**Assignment**
Images in the records should be skipped while the rest is transcribed verbatim.

Input material Block Start

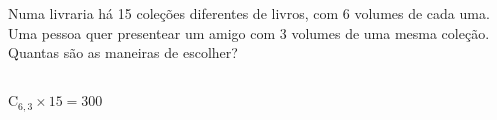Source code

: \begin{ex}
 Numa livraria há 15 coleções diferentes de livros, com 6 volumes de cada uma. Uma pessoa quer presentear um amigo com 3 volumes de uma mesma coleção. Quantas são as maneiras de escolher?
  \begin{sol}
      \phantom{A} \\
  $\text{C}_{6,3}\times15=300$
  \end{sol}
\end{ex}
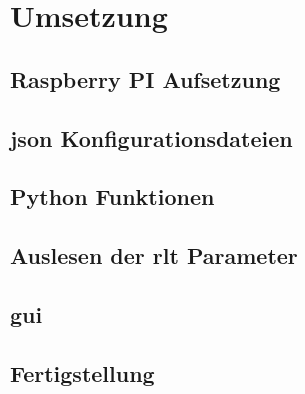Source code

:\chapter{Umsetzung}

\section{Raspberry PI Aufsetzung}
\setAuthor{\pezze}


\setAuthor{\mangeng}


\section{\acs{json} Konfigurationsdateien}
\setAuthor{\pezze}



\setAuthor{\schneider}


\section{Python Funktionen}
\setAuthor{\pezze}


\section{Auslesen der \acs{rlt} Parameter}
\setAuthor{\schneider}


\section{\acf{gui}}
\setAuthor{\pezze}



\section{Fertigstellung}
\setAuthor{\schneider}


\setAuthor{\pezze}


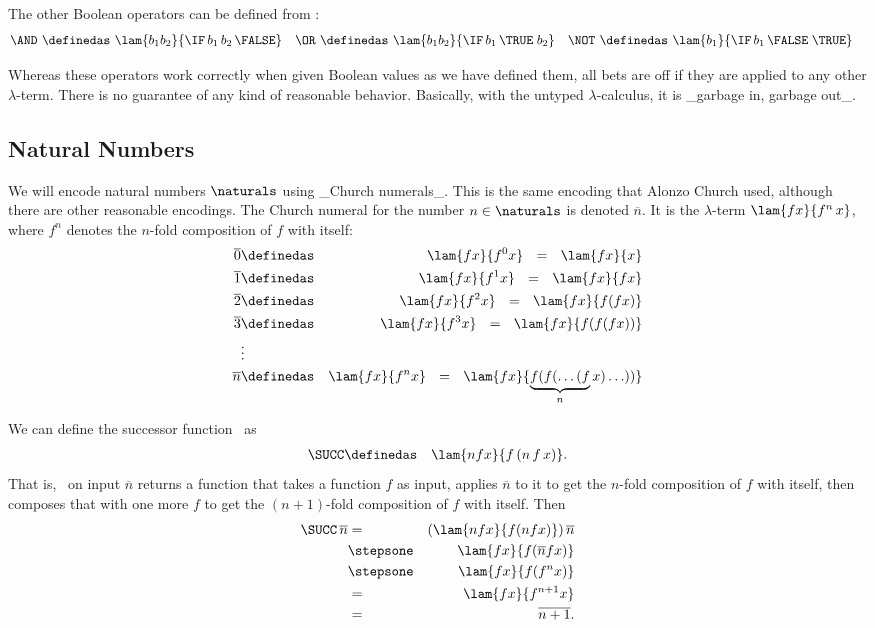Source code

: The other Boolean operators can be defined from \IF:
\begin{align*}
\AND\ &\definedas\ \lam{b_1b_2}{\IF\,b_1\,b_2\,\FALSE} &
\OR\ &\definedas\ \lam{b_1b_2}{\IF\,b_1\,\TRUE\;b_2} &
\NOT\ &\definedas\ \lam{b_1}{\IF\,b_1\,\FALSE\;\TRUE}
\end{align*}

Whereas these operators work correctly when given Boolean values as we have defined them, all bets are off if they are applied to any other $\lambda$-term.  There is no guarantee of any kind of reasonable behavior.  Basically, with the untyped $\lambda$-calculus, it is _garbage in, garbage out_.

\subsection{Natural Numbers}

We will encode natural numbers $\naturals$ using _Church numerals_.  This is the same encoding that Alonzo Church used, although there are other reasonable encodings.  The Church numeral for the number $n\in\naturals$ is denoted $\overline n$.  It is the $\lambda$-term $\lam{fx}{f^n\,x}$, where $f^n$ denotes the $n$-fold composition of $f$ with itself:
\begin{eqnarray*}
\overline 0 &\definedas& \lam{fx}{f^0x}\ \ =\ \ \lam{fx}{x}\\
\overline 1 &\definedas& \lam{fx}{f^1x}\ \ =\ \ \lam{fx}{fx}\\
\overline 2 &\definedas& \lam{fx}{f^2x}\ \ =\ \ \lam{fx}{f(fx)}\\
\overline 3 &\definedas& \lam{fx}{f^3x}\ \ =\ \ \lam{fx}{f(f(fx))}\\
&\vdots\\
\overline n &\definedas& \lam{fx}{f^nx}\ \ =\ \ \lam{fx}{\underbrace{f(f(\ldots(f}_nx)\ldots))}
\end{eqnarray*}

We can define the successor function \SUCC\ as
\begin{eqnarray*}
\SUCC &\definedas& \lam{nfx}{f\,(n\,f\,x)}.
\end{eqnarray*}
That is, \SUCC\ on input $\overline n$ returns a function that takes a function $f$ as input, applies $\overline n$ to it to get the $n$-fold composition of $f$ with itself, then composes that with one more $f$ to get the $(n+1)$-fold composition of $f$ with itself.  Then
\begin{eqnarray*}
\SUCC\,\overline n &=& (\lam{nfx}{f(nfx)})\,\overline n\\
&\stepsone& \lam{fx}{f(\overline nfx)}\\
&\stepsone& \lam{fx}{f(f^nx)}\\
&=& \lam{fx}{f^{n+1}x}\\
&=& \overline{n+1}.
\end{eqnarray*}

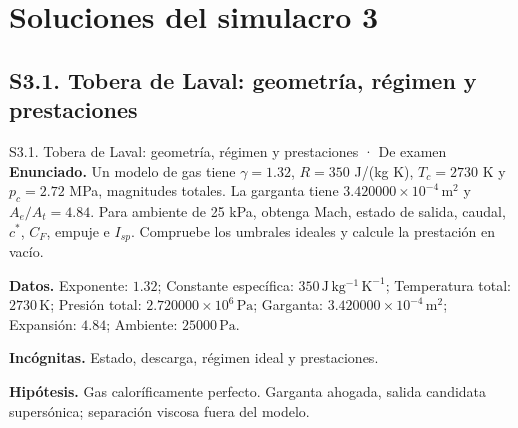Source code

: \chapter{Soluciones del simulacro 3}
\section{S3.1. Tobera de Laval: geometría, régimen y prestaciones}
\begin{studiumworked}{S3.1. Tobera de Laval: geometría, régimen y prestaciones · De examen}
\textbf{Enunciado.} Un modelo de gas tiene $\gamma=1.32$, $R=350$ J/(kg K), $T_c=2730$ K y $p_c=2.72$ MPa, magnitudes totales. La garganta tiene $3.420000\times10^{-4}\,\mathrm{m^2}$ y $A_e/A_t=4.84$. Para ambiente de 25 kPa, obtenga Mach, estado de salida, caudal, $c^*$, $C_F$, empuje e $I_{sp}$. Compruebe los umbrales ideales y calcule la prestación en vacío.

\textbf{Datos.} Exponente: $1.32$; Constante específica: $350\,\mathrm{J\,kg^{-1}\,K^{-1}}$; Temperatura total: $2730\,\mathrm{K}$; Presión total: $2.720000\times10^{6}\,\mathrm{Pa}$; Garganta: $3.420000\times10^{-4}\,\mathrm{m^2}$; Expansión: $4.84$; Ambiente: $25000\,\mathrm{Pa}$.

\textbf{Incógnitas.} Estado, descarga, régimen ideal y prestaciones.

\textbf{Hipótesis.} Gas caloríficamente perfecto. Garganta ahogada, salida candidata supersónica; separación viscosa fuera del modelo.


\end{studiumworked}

Input material Block End

**Response**
Source code

: \begin{ex}
 Numa livraria há 15 coleções diferentes de livros, com 6 volumes de cada uma. Uma pessoa quer presentear um amigo com 3 volumes de uma mesma coleção. Quantas são as maneiras de escolher?
  \begin{sol}
      \phantom{A} \\
  $\text{C}_{6,3}\times15=300$
  \end{sol}
\end{ex}
Source code

:\chapter{Umsetzung}

\section{Raspberry PI Aufsetzung}
\setAuthor{\pezze}


\setAuthor{\mangeng}


\section{\acs{json} Konfigurationsdateien}
\setAuthor{\pezze}



\setAuthor{\schneider}


\section{Python Funktionen}
\setAuthor{\pezze}


\section{Auslesen der \acs{rlt} Parameter}
\setAuthor{\schneider}


\section{\acf{gui}}
\setAuthor{\pezze}



\section{Fertigstellung}
\setAuthor{\schneider}


\setAuthor{\pezze}


Source code

: The other Boolean operators can be defined from \IF:
\begin{align*}
\AND\ &\definedas\ \lam{b_1b_2}{\IF\,b_1\,b_2\,\FALSE} &
\OR\ &\definedas\ \lam{b_1b_2}{\IF\,b_1\,\TRUE\;b_2} &
\NOT\ &\definedas\ \lam{b_1}{\IF\,b_1\,\FALSE\;\TRUE}
\end{align*}

Whereas these operators work correctly when given Boolean values as we have defined them, all bets are off if they are applied to any other $\lambda$-term.  There is no guarantee of any kind of reasonable behavior.  Basically, with the untyped $\lambda$-calculus, it is _garbage in, garbage out_.

\subsection{Natural Numbers}

We will encode natural numbers $\naturals$ using _Church numerals_.  This is the same encoding that Alonzo Church used, although there are other reasonable encodings.  The Church numeral for the number $n\in\naturals$ is denoted $\overline n$.  It is the $\lambda$-term $\lam{fx}{f^n\,x}$, where $f^n$ denotes the $n$-fold composition of $f$ with itself:
\begin{eqnarray*}
\overline 0 &\definedas& \lam{fx}{f^0x}\ \ =\ \ \lam{fx}{x}\\
\overline 1 &\definedas& \lam{fx}{f^1x}\ \ =\ \ \lam{fx}{fx}\\
\overline 2 &\definedas& \lam{fx}{f^2x}\ \ =\ \ \lam{fx}{f(fx)}\\
\overline 3 &\definedas& \lam{fx}{f^3x}\ \ =\ \ \lam{fx}{f(f(fx))}\\
&\vdots\\
\overline n &\definedas& \lam{fx}{f^nx}\ \ =\ \ \lam{fx}{\underbrace{f(f(\ldots(f}_nx)\ldots))}
\end{eqnarray*}

We can define the successor function \SUCC\ as
\begin{eqnarray*}
\SUCC &\definedas& \lam{nfx}{f\,(n\,f\,x)}.
\end{eqnarray*}
That is, \SUCC\ on input $\overline n$ returns a function that takes a function $f$ as input, applies $\overline n$ to it to get the $n$-fold composition of $f$ with itself, then composes that with one more $f$ to get the $(n+1)$-fold composition of $f$ with itself.  Then
\begin{eqnarray*}
\SUCC\,\overline n &=& (\lam{nfx}{f(nfx)})\,\overline n\\
&\stepsone& \lam{fx}{f(\overline nfx)}\\
&\stepsone& \lam{fx}{f(f^nx)}\\
&=& \lam{fx}{f^{n+1}x}\\
&=& \overline{n+1}.
\end{eqnarray*}

Source code

: \chapter{Soluciones del simulacro 3}
\section{S3.1. Tobera de Laval: geometría, régimen y prestaciones}
\begin{studiumworked}{S3.1. Tobera de Laval: geometría, régimen y prestaciones · De examen}
\textbf{Enunciado.} Un modelo de gas tiene $\gamma=1.32$, $R=350$ J/(kg K), $T_c=2730$ K y $p_c=2.72$ MPa, magnitudes totales. La garganta tiene $3.420000\times10^{-4}\,\mathrm{m^2}$ y $A_e/A_t=4.84$. Para ambiente de 25 kPa, obtenga Mach, estado de salida, caudal, $c^*$, $C_F$, empuje e $I_{sp}$. Compruebe los umbrales ideales y calcule la prestación en vacío.

\textbf{Datos.} Exponente: $1.32$; Constante específica: $350\,\mathrm{J\,kg^{-1}\,K^{-1}}$; Temperatura total: $2730\,\mathrm{K}$; Presión total: $2.720000\times10^{6}\,\mathrm{Pa}$; Garganta: $3.420000\times10^{-4}\,\mathrm{m^2}$; Expansión: $4.84$; Ambiente: $25000\,\mathrm{Pa}$.

\textbf{Incógnitas.} Estado, descarga, régimen ideal y prestaciones.

\textbf{Hipótesis.} Gas caloríficamente perfecto. Garganta ahogada, salida candidata supersónica; separación viscosa fuera del modelo.


\end{studiumworked}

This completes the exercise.